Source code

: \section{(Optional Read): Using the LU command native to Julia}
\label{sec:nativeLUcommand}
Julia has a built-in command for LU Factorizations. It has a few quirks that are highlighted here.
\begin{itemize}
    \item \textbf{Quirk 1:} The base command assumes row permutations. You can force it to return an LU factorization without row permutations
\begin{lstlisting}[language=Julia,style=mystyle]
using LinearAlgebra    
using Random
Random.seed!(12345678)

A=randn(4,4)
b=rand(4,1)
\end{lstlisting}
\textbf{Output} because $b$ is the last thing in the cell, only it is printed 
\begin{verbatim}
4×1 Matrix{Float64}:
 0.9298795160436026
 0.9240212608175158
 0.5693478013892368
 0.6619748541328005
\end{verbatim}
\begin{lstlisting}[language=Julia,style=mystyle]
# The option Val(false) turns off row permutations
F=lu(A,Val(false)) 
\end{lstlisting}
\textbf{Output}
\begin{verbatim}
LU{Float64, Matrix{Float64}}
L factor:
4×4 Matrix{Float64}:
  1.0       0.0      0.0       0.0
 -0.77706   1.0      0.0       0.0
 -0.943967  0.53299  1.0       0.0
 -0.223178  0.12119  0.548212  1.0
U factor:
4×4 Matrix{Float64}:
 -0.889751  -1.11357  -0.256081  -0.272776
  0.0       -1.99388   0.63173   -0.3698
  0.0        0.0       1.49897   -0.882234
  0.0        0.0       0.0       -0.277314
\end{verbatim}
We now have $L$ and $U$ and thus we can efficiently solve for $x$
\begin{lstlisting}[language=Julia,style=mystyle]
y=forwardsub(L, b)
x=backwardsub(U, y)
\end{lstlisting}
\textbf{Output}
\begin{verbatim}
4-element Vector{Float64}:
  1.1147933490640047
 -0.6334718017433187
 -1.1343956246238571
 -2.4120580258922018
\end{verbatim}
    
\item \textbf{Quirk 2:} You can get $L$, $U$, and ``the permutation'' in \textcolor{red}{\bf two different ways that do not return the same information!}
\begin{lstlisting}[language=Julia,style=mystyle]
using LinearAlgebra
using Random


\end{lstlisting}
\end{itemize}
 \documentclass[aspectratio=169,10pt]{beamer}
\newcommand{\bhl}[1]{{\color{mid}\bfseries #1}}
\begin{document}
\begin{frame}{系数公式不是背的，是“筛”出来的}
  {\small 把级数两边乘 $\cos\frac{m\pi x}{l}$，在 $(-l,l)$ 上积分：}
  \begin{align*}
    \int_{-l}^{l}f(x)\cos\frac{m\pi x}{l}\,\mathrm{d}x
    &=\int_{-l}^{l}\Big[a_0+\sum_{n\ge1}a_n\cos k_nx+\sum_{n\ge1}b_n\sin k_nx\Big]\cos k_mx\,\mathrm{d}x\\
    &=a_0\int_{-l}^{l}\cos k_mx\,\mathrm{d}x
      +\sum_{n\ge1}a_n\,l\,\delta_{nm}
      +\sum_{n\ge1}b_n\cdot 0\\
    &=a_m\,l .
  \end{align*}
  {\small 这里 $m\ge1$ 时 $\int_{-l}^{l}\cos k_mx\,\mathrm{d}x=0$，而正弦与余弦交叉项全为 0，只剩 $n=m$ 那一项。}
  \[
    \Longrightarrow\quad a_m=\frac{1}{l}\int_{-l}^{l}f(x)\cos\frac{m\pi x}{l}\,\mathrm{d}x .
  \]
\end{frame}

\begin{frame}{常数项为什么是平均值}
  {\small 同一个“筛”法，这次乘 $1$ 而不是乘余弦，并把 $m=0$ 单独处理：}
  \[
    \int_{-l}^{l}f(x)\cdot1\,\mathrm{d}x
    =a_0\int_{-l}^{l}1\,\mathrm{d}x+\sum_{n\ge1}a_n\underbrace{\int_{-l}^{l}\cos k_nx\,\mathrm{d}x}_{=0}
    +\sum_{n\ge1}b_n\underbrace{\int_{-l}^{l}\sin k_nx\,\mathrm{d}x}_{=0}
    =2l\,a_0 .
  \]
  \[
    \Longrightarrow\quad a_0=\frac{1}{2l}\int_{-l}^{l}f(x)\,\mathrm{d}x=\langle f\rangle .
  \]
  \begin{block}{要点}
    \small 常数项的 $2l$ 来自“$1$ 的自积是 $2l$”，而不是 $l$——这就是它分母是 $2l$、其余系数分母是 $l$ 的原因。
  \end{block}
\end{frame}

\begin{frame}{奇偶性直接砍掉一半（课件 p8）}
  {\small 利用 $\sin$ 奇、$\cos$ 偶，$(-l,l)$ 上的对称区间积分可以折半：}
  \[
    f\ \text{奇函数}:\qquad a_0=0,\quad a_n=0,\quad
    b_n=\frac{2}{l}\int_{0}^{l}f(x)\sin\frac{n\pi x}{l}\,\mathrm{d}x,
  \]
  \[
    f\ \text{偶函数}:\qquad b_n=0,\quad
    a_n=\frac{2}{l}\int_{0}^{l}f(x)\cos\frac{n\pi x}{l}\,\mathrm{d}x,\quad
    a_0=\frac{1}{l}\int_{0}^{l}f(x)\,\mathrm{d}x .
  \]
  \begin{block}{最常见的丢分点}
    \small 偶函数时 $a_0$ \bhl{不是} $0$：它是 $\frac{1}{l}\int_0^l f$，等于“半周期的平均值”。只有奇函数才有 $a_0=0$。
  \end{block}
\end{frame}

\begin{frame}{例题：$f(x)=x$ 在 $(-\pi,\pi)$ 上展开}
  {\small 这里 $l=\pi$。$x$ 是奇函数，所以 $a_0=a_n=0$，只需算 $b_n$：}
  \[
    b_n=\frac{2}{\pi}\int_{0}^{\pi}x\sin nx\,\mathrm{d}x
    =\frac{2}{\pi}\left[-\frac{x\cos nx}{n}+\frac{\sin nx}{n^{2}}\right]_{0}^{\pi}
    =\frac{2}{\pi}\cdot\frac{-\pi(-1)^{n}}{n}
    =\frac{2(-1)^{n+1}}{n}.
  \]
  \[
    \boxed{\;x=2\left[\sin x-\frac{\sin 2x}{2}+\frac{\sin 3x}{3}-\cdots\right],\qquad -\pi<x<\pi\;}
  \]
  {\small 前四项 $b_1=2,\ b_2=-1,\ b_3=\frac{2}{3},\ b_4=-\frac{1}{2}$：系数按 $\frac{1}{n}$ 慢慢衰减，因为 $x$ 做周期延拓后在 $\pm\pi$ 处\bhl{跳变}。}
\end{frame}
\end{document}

○ ○ ○

Line by line, transcribe the material above without leaving anything out.

■ Exercise result:
Source code

: \section{(Optional Read): Using the LU command native to Julia}
\label{sec:nativeLUcommand}
Julia has a built-in command for LU Factorizations. It has a few quirks that are highlighted here.
\begin{itemize}
    \item \textbf{Quirk 1:} The base command assumes row permutations. You can force it to return an LU factorization without row permutations
\begin{lstlisting}[language=Julia,style=mystyle]
using LinearAlgebra    
using Random
Random.seed!(12345678)

A=randn(4,4)
b=rand(4,1)
\end{lstlisting}
\textbf{Output} because $b$ is the last thing in the cell, only it is printed 
\begin{verbatim}
4×1 Matrix{Float64}:
 0.9298795160436026
 0.9240212608175158
 0.5693478013892368
 0.6619748541328005
\end{verbatim}
\begin{lstlisting}[language=Julia,style=mystyle]
# The option Val(false) turns off row permutations
F=lu(A,Val(false)) 
\end{lstlisting}
\textbf{Output}
\begin{verbatim}
LU{Float64, Matrix{Float64}}
L factor:
4×4 Matrix{Float64}:
  1.0       0.0      0.0       0.0
 -0.77706   1.0      0.0       0.0
 -0.943967  0.53299  1.0       0.0
 -0.223178  0.12119  0.548212  1.0
U factor:
4×4 Matrix{Float64}:
 -0.889751  -1.11357  -0.256081  -0.272776
  0.0       -1.99388   0.63173   -0.3698
  0.0        0.0       1.49897   -0.882234
  0.0        0.0       0.0       -0.277314
\end{verbatim}
We now have $L$ and $U$ and thus we can efficiently solve for $x$
\begin{lstlisting}[language=Julia,style=mystyle]
y=forwardsub(L, b)
x=backwardsub(U, y)
\end{lstlisting}
\textbf{Output}
\begin{verbatim}
4-element Vector{Float64}:
  1.1147933490640047
 -0.6334718017433187
 -1.1343956246238571
 -2.4120580258922018
\end{verbatim}
    
\item \textbf{Quirk 2:} You can get $L$, $U$, and ``the permutation'' in \textcolor{red}{\bf two different ways that do not return the same information!}
\begin{lstlisting}[language=Julia,style=mystyle]
using LinearAlgebra
using Random


\end{lstlisting}
\end{itemize}
 \documentclass[aspectratio=169,10pt]{beamer}
\newcommand{\bhl}[1]{{\color{mid}\bfseries #1}}
\begin{document}
\begin{frame}{系数公式不是背的，是“筛”出来的}
  {\small 把级数两边乘 $\cos\frac{m\pi x}{l}$，在 $(-l,l)$ 上积分：}
  \begin{align*}
    \int_{-l}^{l}f(x)\cos\frac{m\pi x}{l}\,\mathrm{d}x
    &=\int_{-l}^{l}\Big[a_0+\sum_{n\ge1}a_n\cos k_nx+\sum_{n\ge1}b_n\sin k_nx\Big]\cos k_mx\,\mathrm{d}x\\
    &=a_0\int_{-l}^{l}\cos k_mx\,\mathrm{d}x
      +\sum_{n\ge1}a_n\,l\,\delta_{nm}
      +\sum_{n\ge1}b_n\cdot 0\\
    &=a_m\,l .
  \end{align*}
  {\small 这里 $m\ge1$ 时 $\int_{-l}^{l}\cos k_mx\,\mathrm{d}x=0$，而正弦与余弦交叉项全为 0，只剩 $n=m$ 那一项。}
  \[
    \Longrightarrow\quad a_m=\frac{1}{l}\int_{-l}^{l}f(x)\cos\frac{m\pi x}{l}\,\mathrm{d}x .
  \]
\end{frame}

\begin{frame}{常数项为什么是平均值}
  {\small 同一个“筛”法，这次乘 $1$ 而不是乘余弦，并把 $m=0$ 单独处理：}
  \[
    \int_{-l}^{l}f(x)\cdot1\,\mathrm{d}x
    =a_0\int_{-l}^{l}1\,\mathrm{d}x+\sum_{n\ge1}a_n\underbrace{\int_{-l}^{l}\cos k_nx\,\mathrm{d}x}_{=0}
    +\sum_{n\ge1}b_n\underbrace{\int_{-l}^{l}\sin k_nx\,\mathrm{d}x}_{=0}
    =2l\,a_0 .
  \]
  \[
    \Longrightarrow\quad a_0=\frac{1}{2l}\int_{-l}^{l}f(x)\,\mathrm{d}x=\langle f\rangle .
  \]
  \begin{block}{要点}
    \small 常数项的 $2l$ 来自“$1$ 的自积是 $2l$”，而不是 $l$——这就是它分母是 $2l$、其余系数分母是 $l$ 的原因。
  \end{block}
\end{frame}

\begin{frame}{奇偶性直接砍掉一半（课件 p8）}
  {\small 利用 $\sin$ 奇、$\cos$ 偶，$(-l,l)$ 上的对称区间积分可以折半：}
  \[
    f\ \text{奇函数}:\qquad a_0=0,\quad a_n=0,\quad
    b_n=\frac{2}{l}\int_{0}^{l}f(x)\sin\frac{n\pi x}{l}\,\mathrm{d}x,
  \]
  \[
    f\ \text{偶函数}:\qquad b_n=0,\quad
    a_n=\frac{2}{l}\int_{0}^{l}f(x)\cos\frac{n\pi x}{l}\,\mathrm{d}x,\quad
    a_0=\frac{1}{l}\int_{0}^{l}f(x)\,\mathrm{d}x .
  \]
  \begin{block}{最常见的丢分点}
    \small 偶函数时 $a_0$ \bhl{不是} $0$：它是 $\frac{1}{l}\int_0^l f$，等于“半周期的平均值”。只有奇函数才有 $a_0=0$。
  \end{block}
\end{frame}

\begin{frame}{例题：$f(x)=x$ 在 $(-\pi,\pi)$ 上展开}
  {\small 这里 $l=\pi$。$x$ 是奇函数，所以 $a_0=a_n=0$，只需算 $b_n$：}
  \[
    b_n=\frac{2}{\pi}\int_{0}^{\pi}x\sin nx\,\mathrm{d}x
    =\frac{2}{\pi}\left[-\frac{x\cos nx}{n}+\frac{\sin nx}{n^{2}}\right]_{0}^{\pi}
    =\frac{2}{\pi}\cdot\frac{-\pi(-1)^{n}}{n}
    =\frac{2(-1)^{n+1}}{n}.
  \]
  \[
    \boxed{\;x=2\left[\sin x-\frac{\sin 2x}{2}+\frac{\sin 3x}{3}-\cdots\right],\qquad -\pi<x<\pi\;}
  \]
  {\small 前四项 $b_1=2,\ b_2=-1,\ b_3=\frac{2}{3},\ b_4=-\frac{1}{2}$：系数按 $\frac{1}{n}$ 慢慢衰减，因为 $x$ 做周期延拓后在 $\pm\pi$ 处\bhl{跳变}。}
\end{frame}
\end{document}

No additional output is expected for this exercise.